• _EXERCISE GOAL_: Select the lines below containing the word "serves".

• _Stored data entries_:

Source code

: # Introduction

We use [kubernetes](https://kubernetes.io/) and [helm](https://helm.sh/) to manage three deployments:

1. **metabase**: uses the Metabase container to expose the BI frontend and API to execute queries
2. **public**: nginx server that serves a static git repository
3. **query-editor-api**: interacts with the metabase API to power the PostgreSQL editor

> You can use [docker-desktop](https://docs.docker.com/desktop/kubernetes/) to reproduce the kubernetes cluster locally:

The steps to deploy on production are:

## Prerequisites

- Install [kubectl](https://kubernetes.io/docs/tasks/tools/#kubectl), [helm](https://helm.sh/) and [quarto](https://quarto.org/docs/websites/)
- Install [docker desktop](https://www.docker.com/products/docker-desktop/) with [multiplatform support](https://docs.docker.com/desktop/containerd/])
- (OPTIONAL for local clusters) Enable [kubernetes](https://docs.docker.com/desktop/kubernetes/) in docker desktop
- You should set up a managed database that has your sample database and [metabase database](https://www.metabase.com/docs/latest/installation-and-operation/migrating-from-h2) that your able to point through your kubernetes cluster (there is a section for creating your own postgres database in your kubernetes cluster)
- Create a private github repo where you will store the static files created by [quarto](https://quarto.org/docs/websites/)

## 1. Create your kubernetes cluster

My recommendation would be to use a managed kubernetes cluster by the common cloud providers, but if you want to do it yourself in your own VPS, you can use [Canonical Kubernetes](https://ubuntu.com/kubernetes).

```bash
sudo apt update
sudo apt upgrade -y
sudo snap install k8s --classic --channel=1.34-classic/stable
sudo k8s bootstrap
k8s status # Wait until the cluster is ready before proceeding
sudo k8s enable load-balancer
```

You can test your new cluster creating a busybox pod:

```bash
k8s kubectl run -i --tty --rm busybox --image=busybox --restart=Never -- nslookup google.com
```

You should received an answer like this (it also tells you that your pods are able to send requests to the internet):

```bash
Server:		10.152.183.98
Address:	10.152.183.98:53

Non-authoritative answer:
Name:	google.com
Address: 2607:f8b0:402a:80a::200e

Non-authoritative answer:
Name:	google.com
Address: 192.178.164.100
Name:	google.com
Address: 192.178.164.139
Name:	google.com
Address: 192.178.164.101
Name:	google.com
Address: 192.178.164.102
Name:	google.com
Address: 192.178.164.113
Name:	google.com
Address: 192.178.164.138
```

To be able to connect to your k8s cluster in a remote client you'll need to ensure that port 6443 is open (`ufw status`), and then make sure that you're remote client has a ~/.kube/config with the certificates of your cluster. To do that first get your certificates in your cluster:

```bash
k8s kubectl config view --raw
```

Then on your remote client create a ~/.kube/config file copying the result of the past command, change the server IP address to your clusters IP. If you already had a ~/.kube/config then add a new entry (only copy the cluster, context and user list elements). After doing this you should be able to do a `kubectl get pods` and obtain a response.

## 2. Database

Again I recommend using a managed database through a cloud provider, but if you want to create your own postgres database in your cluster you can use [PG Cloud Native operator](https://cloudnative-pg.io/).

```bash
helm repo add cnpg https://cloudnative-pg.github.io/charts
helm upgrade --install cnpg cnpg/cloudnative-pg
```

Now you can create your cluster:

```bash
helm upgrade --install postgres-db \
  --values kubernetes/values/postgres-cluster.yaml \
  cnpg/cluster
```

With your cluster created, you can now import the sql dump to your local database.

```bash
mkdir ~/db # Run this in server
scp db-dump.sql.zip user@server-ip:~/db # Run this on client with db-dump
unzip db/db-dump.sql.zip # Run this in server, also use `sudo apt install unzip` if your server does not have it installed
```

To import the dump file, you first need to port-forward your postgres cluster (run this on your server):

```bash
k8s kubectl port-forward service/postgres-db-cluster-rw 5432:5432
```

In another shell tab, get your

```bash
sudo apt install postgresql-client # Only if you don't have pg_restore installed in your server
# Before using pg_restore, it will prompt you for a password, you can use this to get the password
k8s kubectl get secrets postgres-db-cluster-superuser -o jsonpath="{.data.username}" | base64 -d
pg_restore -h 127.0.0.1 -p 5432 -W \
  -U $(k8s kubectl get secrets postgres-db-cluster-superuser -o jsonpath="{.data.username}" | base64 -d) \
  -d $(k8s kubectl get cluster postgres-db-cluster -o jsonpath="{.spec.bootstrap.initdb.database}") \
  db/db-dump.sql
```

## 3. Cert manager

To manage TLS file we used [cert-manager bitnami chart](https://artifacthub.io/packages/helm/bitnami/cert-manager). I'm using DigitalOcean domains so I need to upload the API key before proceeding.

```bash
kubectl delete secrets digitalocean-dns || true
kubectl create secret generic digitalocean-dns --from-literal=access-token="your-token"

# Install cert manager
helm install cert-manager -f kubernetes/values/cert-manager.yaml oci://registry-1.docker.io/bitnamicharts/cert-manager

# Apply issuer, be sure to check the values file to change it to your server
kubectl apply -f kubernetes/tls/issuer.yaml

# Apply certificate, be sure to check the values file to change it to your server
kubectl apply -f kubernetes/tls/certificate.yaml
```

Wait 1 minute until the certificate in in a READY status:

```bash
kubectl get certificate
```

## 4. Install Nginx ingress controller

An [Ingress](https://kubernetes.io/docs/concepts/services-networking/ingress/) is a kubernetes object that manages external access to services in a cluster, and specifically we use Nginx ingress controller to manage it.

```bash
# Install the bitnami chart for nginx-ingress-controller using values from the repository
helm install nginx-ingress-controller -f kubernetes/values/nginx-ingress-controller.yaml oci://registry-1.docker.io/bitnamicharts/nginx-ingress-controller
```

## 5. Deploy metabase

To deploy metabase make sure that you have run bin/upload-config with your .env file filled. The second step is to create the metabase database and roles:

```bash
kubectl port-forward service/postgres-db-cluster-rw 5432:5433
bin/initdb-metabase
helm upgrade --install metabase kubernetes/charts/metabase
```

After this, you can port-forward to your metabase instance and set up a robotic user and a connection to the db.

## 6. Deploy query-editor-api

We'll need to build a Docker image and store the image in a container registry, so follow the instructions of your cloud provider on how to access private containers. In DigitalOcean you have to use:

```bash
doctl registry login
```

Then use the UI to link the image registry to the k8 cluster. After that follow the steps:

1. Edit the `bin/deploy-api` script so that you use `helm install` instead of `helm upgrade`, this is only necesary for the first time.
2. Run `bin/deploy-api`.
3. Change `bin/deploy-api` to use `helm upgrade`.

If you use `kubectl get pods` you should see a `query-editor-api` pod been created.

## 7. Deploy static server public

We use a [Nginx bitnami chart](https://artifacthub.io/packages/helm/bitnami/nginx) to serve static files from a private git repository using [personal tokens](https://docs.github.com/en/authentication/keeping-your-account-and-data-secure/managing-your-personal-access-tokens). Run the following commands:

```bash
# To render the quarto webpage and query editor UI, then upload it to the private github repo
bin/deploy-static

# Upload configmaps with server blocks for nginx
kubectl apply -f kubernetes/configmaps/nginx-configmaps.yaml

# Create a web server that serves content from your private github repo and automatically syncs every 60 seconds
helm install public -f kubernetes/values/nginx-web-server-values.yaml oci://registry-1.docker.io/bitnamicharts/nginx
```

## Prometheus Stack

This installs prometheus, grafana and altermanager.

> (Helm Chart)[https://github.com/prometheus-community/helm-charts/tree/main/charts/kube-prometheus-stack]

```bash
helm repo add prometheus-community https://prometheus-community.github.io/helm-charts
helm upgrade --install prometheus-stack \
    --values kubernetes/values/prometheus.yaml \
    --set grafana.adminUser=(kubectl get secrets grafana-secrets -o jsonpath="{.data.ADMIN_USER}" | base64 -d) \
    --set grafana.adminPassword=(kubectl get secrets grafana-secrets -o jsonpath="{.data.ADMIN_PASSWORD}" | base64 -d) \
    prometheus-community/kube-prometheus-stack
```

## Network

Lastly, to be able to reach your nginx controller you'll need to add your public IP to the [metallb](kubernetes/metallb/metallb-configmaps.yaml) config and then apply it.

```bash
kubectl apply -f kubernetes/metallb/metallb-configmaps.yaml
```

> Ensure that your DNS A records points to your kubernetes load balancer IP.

• _OUTPUT FOR THIS EXERCISE_:
2. **public**: nginx server that serves a static git repository
# Create a web server that serves content from your private github repo and automatically syncs every 60 seconds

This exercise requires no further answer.